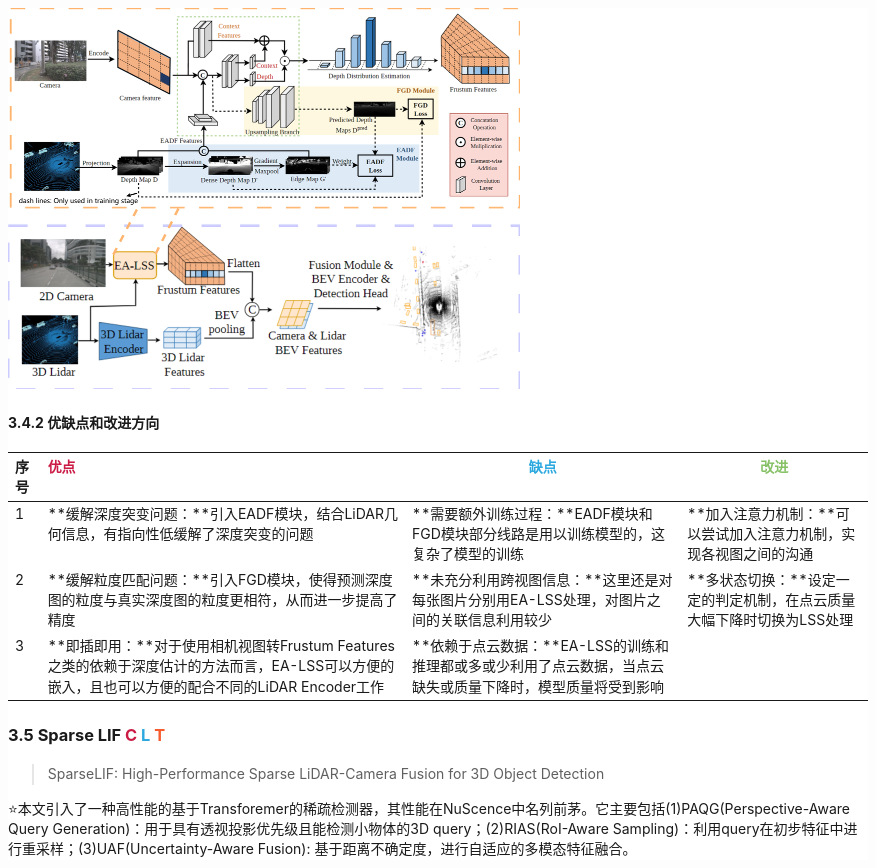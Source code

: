 <img src="./assets/EA-LSS.png" style="zoom:50%;" />

#### 3.4.2 优缺点和改进方向

| 序号 | <span style="color: #CB1B45;">优点</span>                    | <span style="color: #2EA9DF;">缺点</span>                    | <span style="color: #86C166;">改进</span>                    |
| :--- | :----------------------------------------------------------- | ------------------------------------------------------------ | ------------------------------------------------------------ |
| 1    | **缓解深度突变问题：**引入EADF模块，结合LiDAR几何信息，有指向性低缓解了深度突变的问题 | **需要额外训练过程：**EADF模块和FGD模块部分线路是用以训练模型的，这复杂了模型的训练 | **加入注意力机制：**可以尝试加入注意力机制，实现各视图之间的沟通 |
| 2    | **缓解粒度匹配问题：**引入FGD模块，使得预测深度图的粒度与真实深度图的粒度更相符，从而进一步提高了精度 | **未充分利用跨视图信息：**这里还是对每张图片分别用EA-LSS处理，对图片之间的关联信息利用较少 | **多状态切换：**设定一定的判定机制，在点云质量大幅下降时切换为LSS处理 |
| 3    | **即插即用：**对于使用相机视图转Frustum Features之类的依赖于深度估计的方法而言，EA-LSS可以方便的嵌入，且也可以方便的配合不同的LiDAR Encoder工作 | **依赖于点云数据：**EA-LSS的训练和推理都或多或少利用了点云数据，当点云缺失或质量下降时，模型质量将受到影响 |                                                              |



### 3.5 Sparse LIF <span style="color: #CB1B45;">C</span> <span style="color: #2EA9DF;">L</span> <span style="color:#F75C2F;">T</span>

> SparseLIF: High-Performance Sparse LiDAR-Camera Fusion for 3D Object Detection

:star:本文引入了一种高性能的基于Transforemer的稀疏检测器，其性能在NuScence中名列前茅。它主要包括(1)PAQG(Perspective-Aware Query Generation)：用于具有透视投影优先级且能检测小物体的3D query；(2)RIAS(RoI-Aware Sampling)：利用query在初步特征中进行重采样；(3)UAF(Uncertainty-Aware Fusion): 基于距离不确定度，进行自适应的多模态特征融合。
§
Task directions — Looking at the records, report the number of lines that hold the string "Sparse", with no other text.

Result — 2